Friday, May 23, 2008

Craig ‘Indiana’ Watson writes: The elegance, charm and personal power of the Native American Navajo weaving artist and pastoral rancher is rarely captured photographically due to Navajo cultural taboos. This is true even for we who appreciate Navajos’ imposing physical presence and concomitant humility, and are in constant contact with them.

The Navajo Indian Reservation occupies many thousands of square miles, about one sixth of the southwestern state of Arizona. A discontinuity of consciousness exists between the two sides of the boundary line separating my ‘Anglo’ world from that of the Navajo.

The two Navajo weavers seen standing in front of the famous Shiprock, a monumental volcanic cone and significant ceremonial site for Navajos, are sisters-in-law Lilly Lee (left) and Amy Chavez. Like most Navajos, they live, work and weave on a large extended family ranch with many homes. I have known and worked with this, the best of Navajo weaving families, for just over three years: Lilly’s grandson also weaves, and all three of them are accomplished artistic weavers.

In late April 2008, when Lilly, who does not speak English, had almost completed weaving her 8’ x 10’ Hubbell Trading Post style Ganado red rug, she told me she would like to have some photos taken at her home before delivering the rug to me. Then, on Sunday 11 May, Amy telephoned me to say that both she and Lilly had completed their weavings (hers is a 6’ x 5’ Angora Third Phase Chief’s blanket), and asked me to come down the next day to take family photos. It was remarkable that two large weavings were completed simultaneously in a co-ordinated manner.

Their ranch is about an hour’s drive south of my home in Cortez, Colorado, a few miles as the crow flies, southwest of the town of Shiprock, New Mexico, and west of the towering cinder namesake cone. After taking some photos of both weavings at the ranch, Lilly said she wanted some photos with her rug in front of the Shiprock.
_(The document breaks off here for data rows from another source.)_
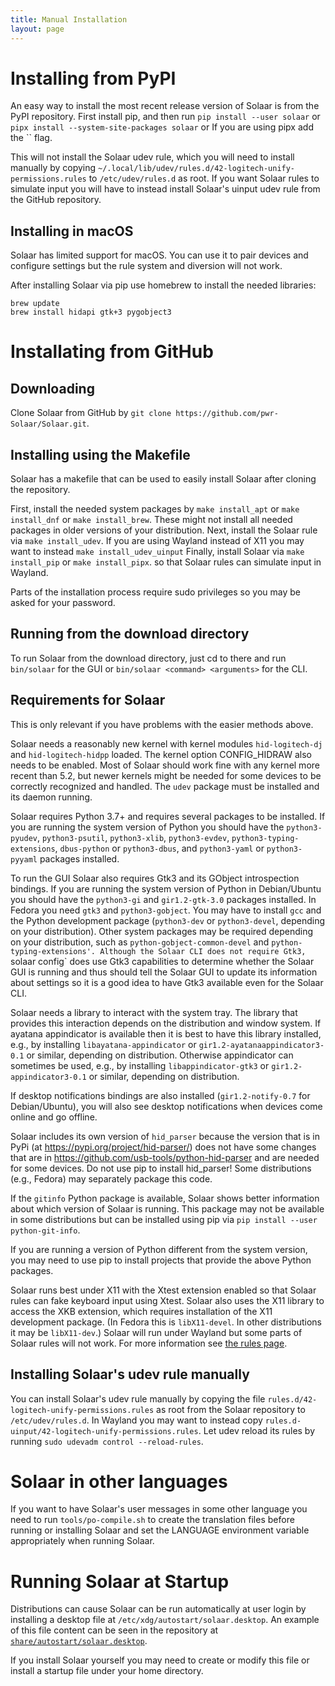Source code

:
 ```yaml
---
title: Manual Installation
layout: page
---
```


# Installing from PyPI

An easy way to install the most recent release version of Solaar is from the PyPI repository.
First install pip, and then run
`pip install --user solaar` or `pipx install --system-site-packages solaar` or
If you are using pipx add the `` flag.

This will not install the Solaar udev rule, which you will need to install manually by copying
`~/.local/lib/udev/rules.d/42-logitech-unify-permissions.rules`
to `/etc/udev/rules.d` as root.
If you want Solaar rules to simulate input you will have to instead install Solaar's uinput udev rule
from the GitHub repository.

## Installing in macOS

Solaar has limited support for macOS. You can use it to pair devices and configure settings
but the rule system and diversion will not work.

After installing Solaar via pip use homebrew to install the needed libraries:
```
brew update
brew install hidapi gtk+3 pygobject3
```

# Installating from GitHub

## Downloading

Clone Solaar from GitHub by `git clone https://github.com/pwr-Solaar/Solaar.git`.

## Installing using the Makefile

Solaar has a makefile that can be used to easily install Solaar after cloning the repository.

First, install the needed system packages by `make install_apt`
or `make install_dnf` or `make install_brew`.
These might not install all needed packages in older versions of your distribution.
Next, install the Solaar rule via `make install_udev`.
If you are using Wayland instead of X11 you may want to instead `make install_udev_uinput`
Finally, install Solaar via `make install_pip` or `make install_pipx`.
so that Solaar rules can simulate input in Wayland.

Parts of the installation process require sudo privileges so you may be asked for your password.

## Running from the download directory

To run Solaar from the download directory, just cd to there and run `bin/solaar` for the GUI
or `bin/solaar <command> <arguments>` for the CLI.

## Requirements for Solaar

This is only relevant if you have problems with the easier methods above.

Solaar needs a reasonably new kernel with kernel modules `hid-logitech-dj` and `hid-logitech-hidpp` loaded.
The kernel option CONFIG_HIDRAW also needs to be enabled.
Most of Solaar should work fine with any kernel more recent than 5.2,
but newer kernels might be needed for some devices to be correctly recognized and handled.
The `udev` package must be installed and its daemon running.

Solaar requires Python 3.7+ and requires several packages to be installed.
If you are running the system version of Python you should have the
`python3-pyudev`, `python3-psutil`, `python3-xlib`, `python3-evdev`, `python3-typing-extensions`, `dbus-python`
or `python3-dbus`, and `python3-yaml` or `python3-pyyaml` packages installed.

To run the GUI Solaar also requires Gtk3 and its GObject introspection bindings.
If you are running the system version of Python in Debian/Ubuntu you should have the
`python3-gi` and `gir1.2-gtk-3.0` packages installed.
In Fedora you need `gtk3` and `python3-gobject`.
You may have to install `gcc` and the Python development package (`python3-dev` or `python3-devel`,
depending on your distribution).
Other system packages may be required depending on your distribution, such as `python-gobject-common-devel` and `python-typing-extensions'.
Although the Solaar CLI does not require Gtk3,
`solaar config` does use Gtk3 capabilities to determine whether the Solaar GUI is running
and thus should tell the Solaar GUI to update its information about settings
so it is a good idea to have Gtk3 available even for the Solaar CLI.

Solaar needs a library to interact with the system tray.
The library that provides this interaction depends on the distribution and window system.
If ayatana appindicator is available then it is best to have this library installed,
e.g., by installing `libayatana-appindicator` or `gir1.2-ayatanaappindicator3-0.1` or similar,
depending on distribution.
Otherwise appindicator can sometimes be used,
e.g., by installing `libappindicator-gtk3` or `gir1.2-appindicator3-0.1` or similar,
depending on distribution.

If desktop notifications bindings are also installed
(`gir1.2-notify-0.7` for Debian/Ubuntu),
you will also see desktop notifications when devices come online and go offline.

Solaar includes its own version of `hid_parser` because the version that is in PyPi
(at https://pypi.org/project/hid-parser/) does not have some changes that are in
https://github.com/usb-tools/python-hid-parser and are needed for some devices.
Do not use pip to install hid_parser!
Some distributions (e.g., Fedora) may separately package this code.

If the `gitinfo` Python package is available, Solaar shows better information
about which version of Solaar is running.
This package may not be available in some distributions but can be installed using pip
via `pip install --user python-git-info`.

If you are running a version of Python different from the system version,
you may need to use pip to install projects that provide the above Python packages.

Solaar runs best under X11 with the Xtest extension enabled so that Solaar rules can fake keyboard input using Xtest.
Solaar also uses the X11 library to access the XKB extension,
which requires installation of the X11 development package.
(In Fedora this is `libX11-devel`.  In other distributions it may be `libX11-dev`.)
Solaar will run under Wayland but some parts of Solaar rules will not work.
For more information see [the rules page](https://pwr-solaar.github.io/Solaar/rules).

## Installing Solaar's udev rule manually

You can install Solaar's udev rule manually by copying the file
`rules.d/42-logitech-unify-permissions.rules`
as root from the Solaar repository to `/etc/udev/rules.d`.
In Wayland you may want to instead copy
`rules.d-uinput/42-logitech-unify-permissions.rules`.
Let udev reload its rules by running `sudo udevadm control --reload-rules`.

# Solaar in other languages

If you want to have Solaar's user messages in some other language you need to run
`tools/po-compile.sh` to create the translation files before running or installing Solaar
and set the LANGUAGE environment variable appropriately when running Solaar.

# Running Solaar at Startup

Distributions can cause Solaar can be run automatically at user login by installing a desktop file at
`/etc/xdg/autostart/solaar.desktop`. An example of this file content can be seen in the repository at
[`share/autostart/solaar.desktop`](https://github.com/pwr-Solaar/Solaar/blob/master/share/autostart/solaar.desktop).

If you install Solaar yourself you may need to create or modify this file or install a startup file under your home directory.
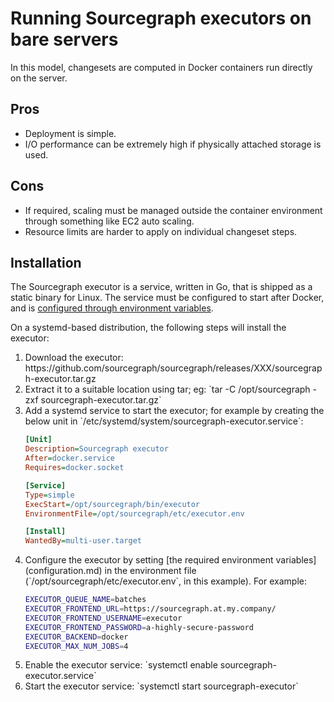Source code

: # Running Sourcegraph executors on bare servers

In this model, changesets are computed in Docker containers run directly on the server.

## Pros

* Deployment is simple.
* I/O performance can be extremely high if physically attached storage is used.

## Cons

* If required, scaling must be managed outside the container environment through something like EC2 auto scaling.
* Resource limits are harder to apply on individual changeset steps.

## Installation

<!--
aharvey: I originally had a few paragraphs on packaged RPM/DEB deployments. I think we might _eventually_ have demand for that because it's easier to manage upgrades, but it's far enough down the road that I don't want to get into it here. What might be a middle ground before that would be shipping AMIs with extremely bare bones Debian images with just Docker and the executor preconfigured in systemd.

For now I've also skipped any mention of Windows or macOS, but there's nothing stopping us from shipping those. (Although it's probably of relatively little use, given the hard Docker requirement; why not just run Linux natively?)
-->

The Sourcegraph executor is a service, written in Go, that is shipped as a static binary for Linux. The service must be configured to start after Docker, and is [configured through environment variables](configuration.md).

On a systemd-based distribution, the following steps will install the executor:

<ol>
<li>Download the executor: https://github.com/sourcegraph/sourcegraph/releases/XXX/sourcegraph-executor.tar.gz

<li>Extract it to a suitable location using tar; eg: `tar -C /opt/sourcegraph -zxf sourcegraph-executor.tar.gz`

<li>Add a systemd service to start the executor; for example by creating the below unit in `/etc/systemd/system/sourcegraph-executor.service`:

```ini
[Unit]
Description=Sourcegraph executor
After=docker.service
Requires=docker.socket

[Service]
Type=simple
ExecStart=/opt/sourcegraph/bin/executor
EnvironmentFile=/opt/sourcegraph/etc/executor.env

[Install]
WantedBy=multi-user.target
```
    
<li>Configure the executor by setting [the required environment variables](configuration.md) in the environment file (`/opt/sourcegraph/etc/executor.env`, in this example). For example:

```bash
EXECUTOR_QUEUE_NAME=batches
EXECUTOR_FRONTEND_URL=https://sourcegraph.at.my.company/
EXECUTOR_FRONTEND_USERNAME=executor
EXECUTOR_FRONTEND_PASSWORD=a-highly-secure-password
EXECUTOR_BACKEND=docker
EXECUTOR_MAX_NUM_JOBS=4
```

<li>Enable the executor service: `systemctl enable sourcegraph-executor.service`

<li>Start the executor service: `systemctl start sourcegraph-executor`
</ol>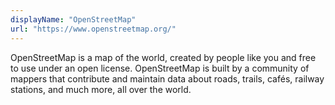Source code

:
 ```yaml
---
displayName: "OpenStreetMap"
url: "https://www.openstreetmap.org/"
---
```


OpenStreetMap is a map of the world, created by people like you and free to use under an open license. OpenStreetMap is built by a community of mappers that contribute and maintain data about roads, trails, cafés, railway stations, and much more, all over the world. 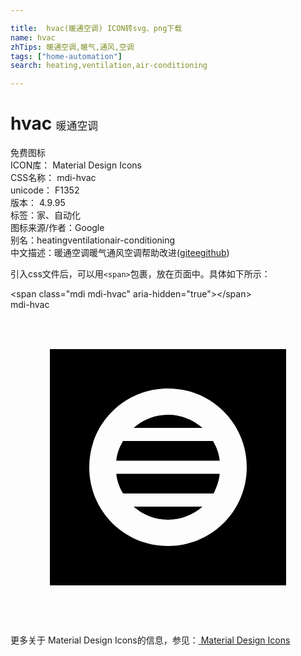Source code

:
 ```yaml
---

title:  hvac(暖通空调) ICON转svg、png下载
name: hvac
zhTips: 暖通空调,暖气,通风,空调
tags: ["home-automation"]
search: heating,ventilation,air-conditioning

---
```


# hvac  <small style="font-size: 60%;font-weight: 100">暖通空调</small>


<div class="detail-page">
<p>
<span><span class="badge-success badge">免费图标</span> </span>
<br/>
<span>
ICON库：
<span class="badge-secondary badge">Material Design Icons</span> 
</span>
<br/>
<span>
CSS名称：
<span class="badge-secondary badge">mdi-hvac</span> 
</span>
<br/>
<span>
unicode：
<span class="badge-secondary badge">F1352</span> 
<copy-btn content='F1352' btn-title=""></copy-btn>
<copy-btn :content='String.fromCodePoint(parseInt("F1352", 16))' btn-title="复制U"></copy-btn>
</span>
<br/>
<span>
版本：
<span class="badge-secondary badge">4.9.95</span> 
</span><br/><span>标签：<span class="badge-light badge"><router-link to="/tags/home-automation.html">家、自动化</router-link></span></span>
<br/>
<span>图标来源/作者：<span class="badge-light badge">Google</span></span> 
<br/>
<span>别名：<span class="badge-light badge">heating</span><span class="badge-light badge">ventilation</span><span class="badge-light badge">air-conditioning</span></span><br/><span class="zh-detail">中文描述：<span class="badge-primary badge">暖通空调</span><span class="badge-primary badge">暖气</span><span class="badge-primary badge">通风</span><span class="badge-primary badge">空调</span><span class="help-link"><span>帮助改进</span>(<a href="https://gitee.com/liuwave/icon-helper/edit/master/json/material/hvac.json" target="_blank" rel="noopener noreferrer">gitee</a><a href="https://github.com/liuwave/icon-helper/edit/master/json/material/hvac.json" target="_blank" rel="noopener noreferrer">github</a></span>)</span><br/>
</p>
</div>
<div class="alert alert-dark">
  <i class="mdi mdi-hvac mdi-48px"></i>
  <i class="mdi mdi-hvac mdi-36px"></i>
  <i class="mdi mdi-hvac mdi-24px"></i>
  <i class="mdi mdi-hvac mdi-18px"></i>
</div>
<div>
  <p>引入css文件后，可以用<code>&lt;span&gt;</code>包裹，放在页面中。具体如下所示：    
  </p>
  <div class="alert alert-primary" style="font-size: 14px">
    &lt;span class="mdi mdi-hvac" aria-hidden="true"&gt;&lt;/span&gt;
    <copy-btn content='<span class="mdi mdi-hvac" aria-hidden="true"></span>'></copy-btn>
  </div>
  <div class="alert alert-secondary">
    <i class="mdi mdi-hvac"
    style="font-size: 24px"
    aria-hidden="true"></i> mdi-hvac
    <copy-btn content="mdi-hvac" btn-title="复制图标名称"></copy-btn>
  </div>
</div>
<div id="svg" class="svg-wrap">
<svg xmlns="http://www.w3.org/2000/svg" viewBox="0 0 24 24"><path d="M8.58 14C8.3 13.55 8.11 13.03 8.06 12.5H15.94C15.89 13.03 15.7 13.55 15.47 14H8.58M12 16C10.97 16 10.08 15.61 9.38 15H14.63C13.92 15.61 13.03 16 12 16M12 8C13.03 8 13.92 8.39 14.63 9H9.38C10.08 8.39 10.97 8 12 8M8.58 10H15.42C15.7 10.45 15.89 10.97 15.94 11.5H8.06C8.11 10.97 8.3 10.45 8.58 10M3 3V21H21V3H3M12 18C8.67 18 6 15.33 6 12S8.67 6 12 6 18 8.67 18 12 15.33 18 12 18Z" /></svg>
</div>
<detail full-name='mdi-hvac'></detail>
    
<div><p>更多关于 Material Design Icons的信息，参见：<a target="_blank" href="https://iconhelper.cn/material.html"> Material Design Icons</a>
</p></div>
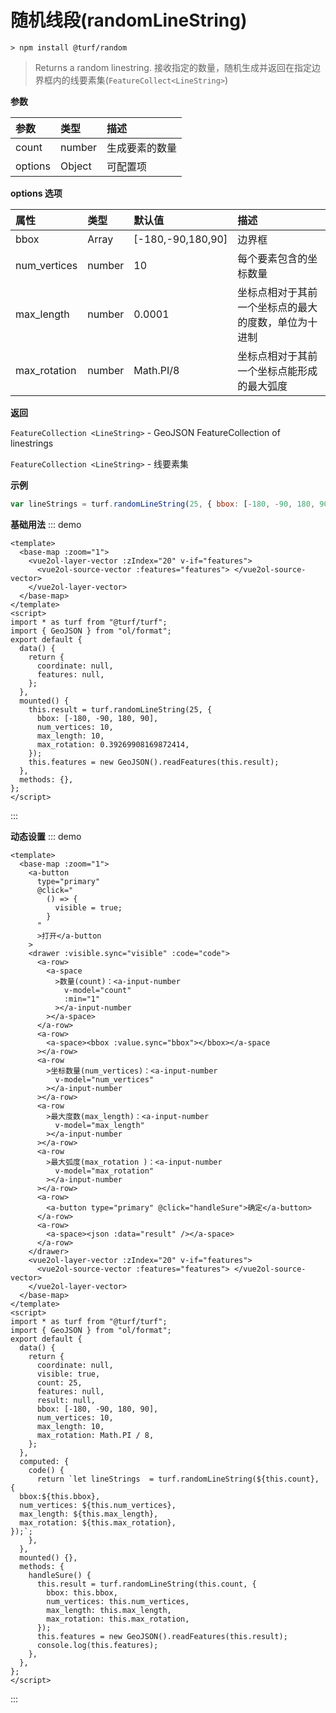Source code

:# 随机线段(randomLineString)

```
> npm install @turf/random
```

> Returns a random linestring.
> 接收指定的数量，随机生成并返回在指定边界框内的线要素集(`FeatureCollect<LineString>`)

**参数**

| 参数    | 类型   | 描述           |
| :------ | :----- | :------------- |
| count   | number | 生成要素的数量 |
| options | Object | 可配置项       |

**options 选项**

| 属性         | 类型   | 默认值            | 描述                                                 |
| :----------- | :----- | :---------------- | :--------------------------------------------------- |
| bbox         | Array  | [-180,-90,180,90] | 边界框                                               |
| num_vertices | number | 10                | 每个要素包含的坐标数量                               |
| max_length   | number | 0.0001            | 坐标点相对于其前一个坐标点的最大的度数，单位为十进制 |
| max_rotation | number | Math.PI/8         | 坐标点相对于其前一个坐标点能形成的最大弧度           |

**返回**

`FeatureCollection <LineString>` - GeoJSON FeatureCollection of linestrings

`FeatureCollection <LineString>` - 线要素集

**示例**

```js
var lineStrings = turf.randomLineString(25, { bbox: [-180, -90, 180, 90] }); // 25个线要素集合
```

**基础用法**
::: demo

```vue
<template>
  <base-map :zoom="1">
    <vue2ol-layer-vector :zIndex="20" v-if="features">
      <vue2ol-source-vector :features="features"> </vue2ol-source-vector>
    </vue2ol-layer-vector>
  </base-map>
</template>
<script>
import * as turf from "@turf/turf";
import { GeoJSON } from "ol/format";
export default {
  data() {
    return {
      coordinate: null,
      features: null,
    };
  },
  mounted() {
    this.result = turf.randomLineString(25, {
      bbox: [-180, -90, 180, 90],
      num_vertices: 10,
      max_length: 10,
      max_rotation: 0.39269908169872414,
    });
    this.features = new GeoJSON().readFeatures(this.result);
  },
  methods: {},
};
</script>
```

:::

**动态设置**
::: demo

```vue
<template>
  <base-map :zoom="1">
    <a-button
      type="primary"
      @click="
        () => {
          visible = true;
        }
      "
      >打开</a-button
    >
    <drawer :visible.sync="visible" :code="code">
      <a-row>
        <a-space
          >数量(count)：<a-input-number
            v-model="count"
            :min="1"
          ></a-input-number
        ></a-space>
      </a-row>
      <a-row>
        <a-space><bbox :value.sync="bbox"></bbox></a-space
      ></a-row>
      <a-row
        >坐标数量(num_vertices)：<a-input-number
          v-model="num_vertices"
        ></a-input-number
      ></a-row>
      <a-row
        >最大度数(max_length)：<a-input-number
          v-model="max_length"
        ></a-input-number
      ></a-row>
      <a-row
        >最大弧度(max_rotation )：<a-input-number
          v-model="max_rotation"
        ></a-input-number
      ></a-row>
      <a-row>
        <a-button type="primary" @click="handleSure">确定</a-button>
      </a-row>
      <a-row>
        <a-space><json :data="result" /></a-space>
      </a-row>
    </drawer>
    <vue2ol-layer-vector :zIndex="20" v-if="features">
      <vue2ol-source-vector :features="features"> </vue2ol-source-vector>
    </vue2ol-layer-vector>
  </base-map>
</template>
<script>
import * as turf from "@turf/turf";
import { GeoJSON } from "ol/format";
export default {
  data() {
    return {
      coordinate: null,
      visible: true,
      count: 25,
      features: null,
      result: null,
      bbox: [-180, -90, 180, 90],
      num_vertices: 10,
      max_length: 10,
      max_rotation: Math.PI / 8,
    };
  },
  computed: {
    code() {
      return `let lineStrings  = turf.randomLineString(${this.count}, {
  bbox:${this.bbox},
  num_vertices: ${this.num_vertices},
  max_length: ${this.max_length},
  max_rotation: ${this.max_rotation},
});`;
    },
  },
  mounted() {},
  methods: {
    handleSure() {
      this.result = turf.randomLineString(this.count, {
        bbox: this.bbox,
        num_vertices: this.num_vertices,
        max_length: this.max_length,
        max_rotation: this.max_rotation,
      });
      this.features = new GeoJSON().readFeatures(this.result);
      console.log(this.features);
    },
  },
};
</script>
```

:::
Amy too! We’d never before done this.

So three vehicles – two full of Navajo family members, weavers and their weavings, and me in mine – drove the ten miles of dirt road back to the paved highway, then east to the largest of the volcanic fins running for miles in different directions from the Shiprock. Its name in the Navajo language means “rock with wings” and, it is considered to be a giant petrified bird, fitting into the tribe’s ancient oral origin myths.

I followed Amy and Lilly to the desired spot, just off the highway east of this volcanic fin, looking north, with the Shiprock behind them. Some family members helped hold Lilly’s big rug behind her. Then we took photos. We were having a lot of fun – we knew that it was, in a way, a historic occasion for all of us, and everything came together perfectly, including the weather, the most attractive of Navajo weavers and their weavings, and of course location location location...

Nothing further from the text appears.